#### Exercise directions:
Across the records below, count the lines that contain "indirect" and write down only the count.

#### Material shown:
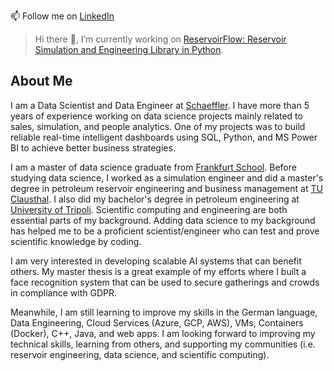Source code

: 📫 Follow me on [LinkedIn](https://www.linkedin.com/in/zakariya-abugrin/)

> Hi there 👋, I’m currently working on [ReservoirFlow: Reservoir Simulation and Engineering Library in Python](https://github.com/hiesabi/reservoirflow).

## About Me

I am a Data Scientist and Data Engineer at [Schaeffler](https://www.linkedin.com/company/schaeffler/mycompany/verification/). I have more than 5 years of experience working on data science projects mainly related to sales, simulation, and people analytics. One of my projects was to build reliable real-time intelligent dashboards using SQL, Python, and MS Power BI to achieve better business strategies.

I am a master of data science graduate from [Frankfurt School](https://www.frankfurt-school.de/home). Before studying data science, I worked as a simulation engineer and did a master's degree in petroleum reservoir engineering and business management at [TU Clausthal](https://www.tu-clausthal.de/). I also did my bachelor's degree in petroleum engineering at [University of Tripoli](https://uot.edu.ly/index.php?lang=en). Scientific computing and engineering are both essential parts of my background. Adding data science to my background has helped me to be a proficient scientist/engineer who can test and prove scientific knowledge by coding. 

I am very interested in developing scalable AI systems that can benefit others. My master thesis is a great example of my efforts where I built a face recognition system that can be used to secure gatherings and crowds in compliance with GDPR. 

Meanwhile, I am still learning to improve my skills in the German language, Data Engineering, Cloud Services (Azure, GCP, AWS), VMs, Containers (Docker), C++, Java, and web apps. I am looking forward to improving my technical skills, learning from others, and supporting my communities (i.e. reservoir engineering, data science, and scientific computing).

<!--
**zakgrin/zakgrin** is a ✨ _special_ ✨ repository because its `README.md` (this file) appears on your GitHub profile.

Here are some ideas to get you started:

- 🔭 I’m currently working on ...
- 🌱 I’m currently learning ...
- 👯 I’m looking to collaborate on ...
- 🤔 I’m looking for help with ...
- 💬 Ask me about ...
- 📫 How to reach me: ...
- 😄 Pronouns: ...
- ⚡ Fun fact: ...
-->
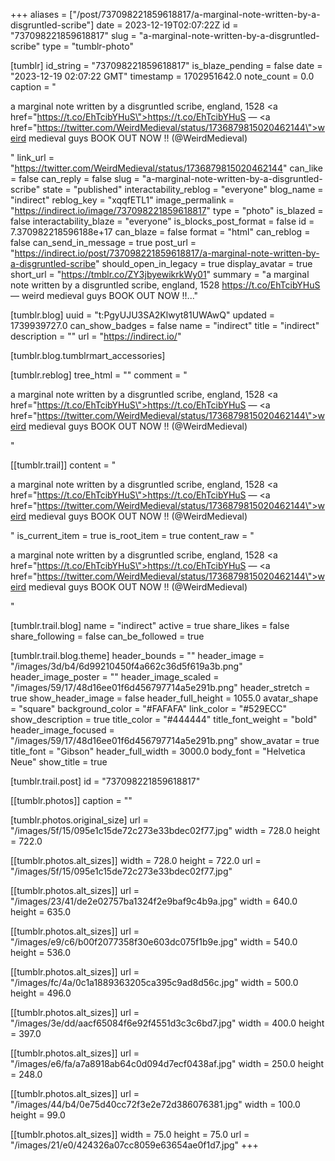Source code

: +++
aliases = ["/post/737098221859618817/a-marginal-note-written-by-a-disgruntled-scribe"]
date = 2023-12-19T02:07:22Z
id = "737098221859618817"
slug = "a-marginal-note-written-by-a-disgruntled-scribe"
type = "tumblr-photo"

[tumblr]
id_string = "737098221859618817"
is_blaze_pending = false
date = "2023-12-19 02:07:22 GMT"
timestamp = 1702951642.0
note_count = 0.0
caption = "<p>a marginal note written by a disgruntled scribe, england, 1528 <a href=\"https://t.co/EhTcibYHuS\">https://t.co/EhTcibYHuS</a> — <a href=\"https://twitter.com/WeirdMedieval/status/1736879815020462144\">weird medieval guys BOOK OUT NOW !! (@WeirdMedieval)</a></p>"
link_url = "https://twitter.com/WeirdMedieval/status/1736879815020462144"
can_like = false
can_reply = false
slug = "a-marginal-note-written-by-a-disgruntled-scribe"
state = "published"
interactability_reblog = "everyone"
blog_name = "indirect"
reblog_key = "xqqfETL1"
image_permalink = "https://indirect.io/image/737098221859618817"
type = "photo"
is_blazed = false
interactability_blaze = "everyone"
is_blocks_post_format = false
id = 7.370982218596188e+17
can_blaze = false
format = "html"
can_reblog = false
can_send_in_message = true
post_url = "https://indirect.io/post/737098221859618817/a-marginal-note-written-by-a-disgruntled-scribe"
should_open_in_legacy = true
display_avatar = true
short_url = "https://tmblr.co/ZY3jbyewikrkWy01"
summary = "a marginal note written by a disgruntled scribe, england, 1528 https://t.co/EhTcibYHuS — weird medieval guys BOOK OUT NOW !!..."

[tumblr.blog]
uuid = "t:PgyUJU3SA2Klwyt81UWAwQ"
updated = 1739939727.0
can_show_badges = false
name = "indirect"
title = "indirect"
description = ""
url = "https://indirect.io/"

[tumblr.blog.tumblrmart_accessories]

[tumblr.reblog]
tree_html = ""
comment = "<p>a marginal note written by a disgruntled scribe, england, 1528 <a href=\"https://t.co/EhTcibYHuS\">https://t.co/EhTcibYHuS</a> — <a href=\"https://twitter.com/WeirdMedieval/status/1736879815020462144\">weird medieval guys BOOK OUT NOW !! (@WeirdMedieval)</a></p>"

[[tumblr.trail]]
content = "<p>a marginal note written by a disgruntled scribe, england, 1528 <a href=\"https://t.co/EhTcibYHuS\">https://t.co/EhTcibYHuS</a> &mdash; <a href=\"https://twitter.com/WeirdMedieval/status/1736879815020462144\">weird medieval guys BOOK OUT NOW !! (@WeirdMedieval)</a></p>"
is_current_item = true
is_root_item = true
content_raw = "<p>a marginal note written by a disgruntled scribe, england, 1528 <a href=\"https://t.co/EhTcibYHuS\">https://t.co/EhTcibYHuS</a> — <a href=\"https://twitter.com/WeirdMedieval/status/1736879815020462144\">weird medieval guys BOOK OUT NOW !! (@WeirdMedieval)</a></p>"

[tumblr.trail.blog]
name = "indirect"
active = true
share_likes = false
share_following = false
can_be_followed = true

[tumblr.trail.blog.theme]
header_bounds = ""
header_image = "/images/3d/b4/6d99210450f4a662c36d5f619a3b.png"
header_image_poster = ""
header_image_scaled = "/images/59/17/48d16ee01f6d456797714a5e291b.png"
header_stretch = true
show_header_image = false
header_full_height = 1055.0
avatar_shape = "square"
background_color = "#FAFAFA"
link_color = "#529ECC"
show_description = true
title_color = "#444444"
title_font_weight = "bold"
header_image_focused = "/images/59/17/48d16ee01f6d456797714a5e291b.png"
show_avatar = true
title_font = "Gibson"
header_full_width = 3000.0
body_font = "Helvetica Neue"
show_title = true

[tumblr.trail.post]
id = "737098221859618817"

[[tumblr.photos]]
caption = ""

[tumblr.photos.original_size]
url = "/images/5f/15/095e1c15de72c273e33bdec02f77.jpg"
width = 728.0
height = 722.0

[[tumblr.photos.alt_sizes]]
width = 728.0
height = 722.0
url = "/images/5f/15/095e1c15de72c273e33bdec02f77.jpg"

[[tumblr.photos.alt_sizes]]
url = "/images/23/41/de2e02757ba1324f2e9baf9c4b9a.jpg"
width = 640.0
height = 635.0

[[tumblr.photos.alt_sizes]]
url = "/images/e9/c6/b00f2077358f30e603dc075f1b9e.jpg"
width = 540.0
height = 536.0

[[tumblr.photos.alt_sizes]]
url = "/images/fc/4a/0c1a1889363205ca395c9ad8d56c.jpg"
width = 500.0
height = 496.0

[[tumblr.photos.alt_sizes]]
url = "/images/3e/dd/aacf65084f6e92f4551d3c3c6bd7.jpg"
width = 400.0
height = 397.0

[[tumblr.photos.alt_sizes]]
url = "/images/e6/fa/a7a8918ab64c0d094d7ecf0438af.jpg"
width = 250.0
height = 248.0

[[tumblr.photos.alt_sizes]]
url = "/images/44/b4/0e75d40cc72f3e2e72d386076381.jpg"
width = 100.0
height = 99.0

[[tumblr.photos.alt_sizes]]
width = 75.0
height = 75.0
url = "/images/21/e0/424326a07cc8059e63654ae0f1d7.jpg"
+++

#### Written reply:
7